• [LISTED ENTRIES]:

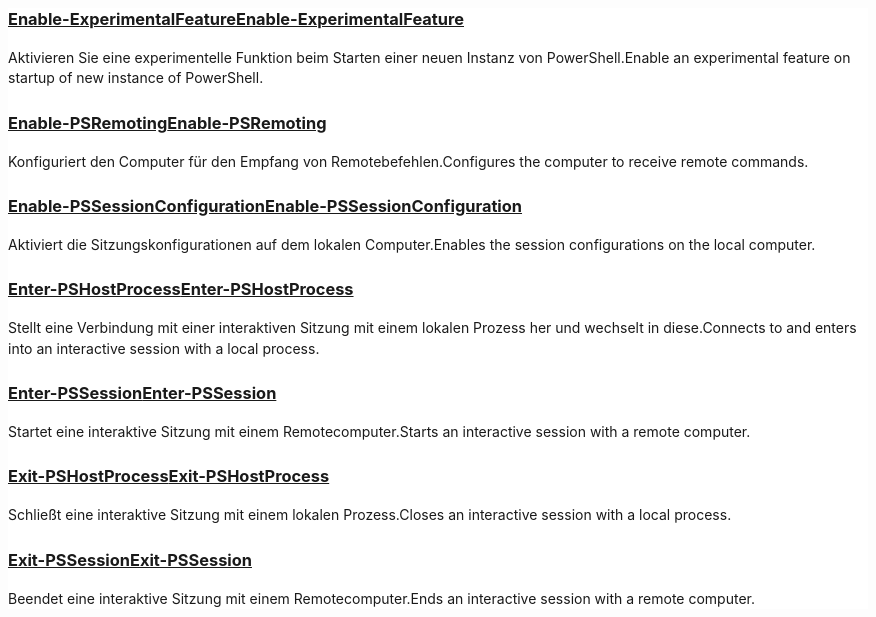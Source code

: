 ### [<span data-ttu-id="1fcfe-126">Enable-ExperimentalFeature</span><span class="sxs-lookup"><span data-stu-id="1fcfe-126">Enable-ExperimentalFeature</span></span>](Enable-ExperimentalFeature.md)
<span data-ttu-id="1fcfe-127">Aktivieren Sie eine experimentelle Funktion beim Starten einer neuen Instanz von PowerShell.</span><span class="sxs-lookup"><span data-stu-id="1fcfe-127">Enable an experimental feature on startup of new instance of PowerShell.</span></span>

### [<span data-ttu-id="1fcfe-128">Enable-PSRemoting</span><span class="sxs-lookup"><span data-stu-id="1fcfe-128">Enable-PSRemoting</span></span>](Enable-PSRemoting.md)
<span data-ttu-id="1fcfe-129">Konfiguriert den Computer für den Empfang von Remotebefehlen.</span><span class="sxs-lookup"><span data-stu-id="1fcfe-129">Configures the computer to receive remote commands.</span></span>

### [<span data-ttu-id="1fcfe-130">Enable-PSSessionConfiguration</span><span class="sxs-lookup"><span data-stu-id="1fcfe-130">Enable-PSSessionConfiguration</span></span>](Enable-PSSessionConfiguration.md)
<span data-ttu-id="1fcfe-131">Aktiviert die Sitzungskonfigurationen auf dem lokalen Computer.</span><span class="sxs-lookup"><span data-stu-id="1fcfe-131">Enables the session configurations on the local computer.</span></span>

### [<span data-ttu-id="1fcfe-132">Enter-PSHostProcess</span><span class="sxs-lookup"><span data-stu-id="1fcfe-132">Enter-PSHostProcess</span></span>](Enter-PSHostProcess.md)
<span data-ttu-id="1fcfe-133">Stellt eine Verbindung mit einer interaktiven Sitzung mit einem lokalen Prozess her und wechselt in diese.</span><span class="sxs-lookup"><span data-stu-id="1fcfe-133">Connects to and enters into an interactive session with a local process.</span></span>

### [<span data-ttu-id="1fcfe-134">Enter-PSSession</span><span class="sxs-lookup"><span data-stu-id="1fcfe-134">Enter-PSSession</span></span>](Enter-PSSession.md)
<span data-ttu-id="1fcfe-135">Startet eine interaktive Sitzung mit einem Remotecomputer.</span><span class="sxs-lookup"><span data-stu-id="1fcfe-135">Starts an interactive session with a remote computer.</span></span>

### [<span data-ttu-id="1fcfe-136">Exit-PSHostProcess</span><span class="sxs-lookup"><span data-stu-id="1fcfe-136">Exit-PSHostProcess</span></span>](Exit-PSHostProcess.md)
<span data-ttu-id="1fcfe-137">Schließt eine interaktive Sitzung mit einem lokalen Prozess.</span><span class="sxs-lookup"><span data-stu-id="1fcfe-137">Closes an interactive session with a local process.</span></span>

### [<span data-ttu-id="1fcfe-138">Exit-PSSession</span><span class="sxs-lookup"><span data-stu-id="1fcfe-138">Exit-PSSession</span></span>](Exit-PSSession.md)
<span data-ttu-id="1fcfe-139">Beendet eine interaktive Sitzung mit einem Remotecomputer.</span><span class="sxs-lookup"><span data-stu-id="1fcfe-139">Ends an interactive session with a remote computer.</span></span>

• [TASK GOAL]: The complete material, set down exactly and stripped of pictures, is the expected response.

• [PROBLEM SOLUTION]:
Source code

: ### [<span data-ttu-id="1fcfe-126">Enable-ExperimentalFeature</span><span class="sxs-lookup"><span data-stu-id="1fcfe-126">Enable-ExperimentalFeature</span></span>](Enable-ExperimentalFeature.md)
<span data-ttu-id="1fcfe-127">Aktivieren Sie eine experimentelle Funktion beim Starten einer neuen Instanz von PowerShell.</span><span class="sxs-lookup"><span data-stu-id="1fcfe-127">Enable an experimental feature on startup of new instance of PowerShell.</span></span>

### [<span data-ttu-id="1fcfe-128">Enable-PSRemoting</span><span class="sxs-lookup"><span data-stu-id="1fcfe-128">Enable-PSRemoting</span></span>](Enable-PSRemoting.md)
<span data-ttu-id="1fcfe-129">Konfiguriert den Computer für den Empfang von Remotebefehlen.</span><span class="sxs-lookup"><span data-stu-id="1fcfe-129">Configures the computer to receive remote commands.</span></span>

### [<span data-ttu-id="1fcfe-130">Enable-PSSessionConfiguration</span><span class="sxs-lookup"><span data-stu-id="1fcfe-130">Enable-PSSessionConfiguration</span></span>](Enable-PSSessionConfiguration.md)
<span data-ttu-id="1fcfe-131">Aktiviert die Sitzungskonfigurationen auf dem lokalen Computer.</span><span class="sxs-lookup"><span data-stu-id="1fcfe-131">Enables the session configurations on the local computer.</span></span>

### [<span data-ttu-id="1fcfe-132">Enter-PSHostProcess</span><span class="sxs-lookup"><span data-stu-id="1fcfe-132">Enter-PSHostProcess</span></span>](Enter-PSHostProcess.md)
<span data-ttu-id="1fcfe-133">Stellt eine Verbindung mit einer interaktiven Sitzung mit einem lokalen Prozess her und wechselt in diese.</span><span class="sxs-lookup"><span data-stu-id="1fcfe-133">Connects to and enters into an interactive session with a local process.</span></span>

### [<span data-ttu-id="1fcfe-134">Enter-PSSession</span><span class="sxs-lookup"><span data-stu-id="1fcfe-134">Enter-PSSession</span></span>](Enter-PSSession.md)
<span data-ttu-id="1fcfe-135">Startet eine interaktive Sitzung mit einem Remotecomputer.</span><span class="sxs-lookup"><span data-stu-id="1fcfe-135">Starts an interactive session with a remote computer.</span></span>

### [<span data-ttu-id="1fcfe-136">Exit-PSHostProcess</span><span class="sxs-lookup"><span data-stu-id="1fcfe-136">Exit-PSHostProcess</span></span>](Exit-PSHostProcess.md)
<span data-ttu-id="1fcfe-137">Schließt eine interaktive Sitzung mit einem lokalen Prozess.</span><span class="sxs-lookup"><span data-stu-id="1fcfe-137">Closes an interactive session with a local process.</span></span>

### [<span data-ttu-id="1fcfe-138">Exit-PSSession</span><span class="sxs-lookup"><span data-stu-id="1fcfe-138">Exit-PSSession</span></span>](Exit-PSSession.md)
<span data-ttu-id="1fcfe-139">Beendet eine interaktive Sitzung mit einem Remotecomputer.</span><span class="sxs-lookup"><span data-stu-id="1fcfe-139">Ends an interactive session with a remote computer.</span></span>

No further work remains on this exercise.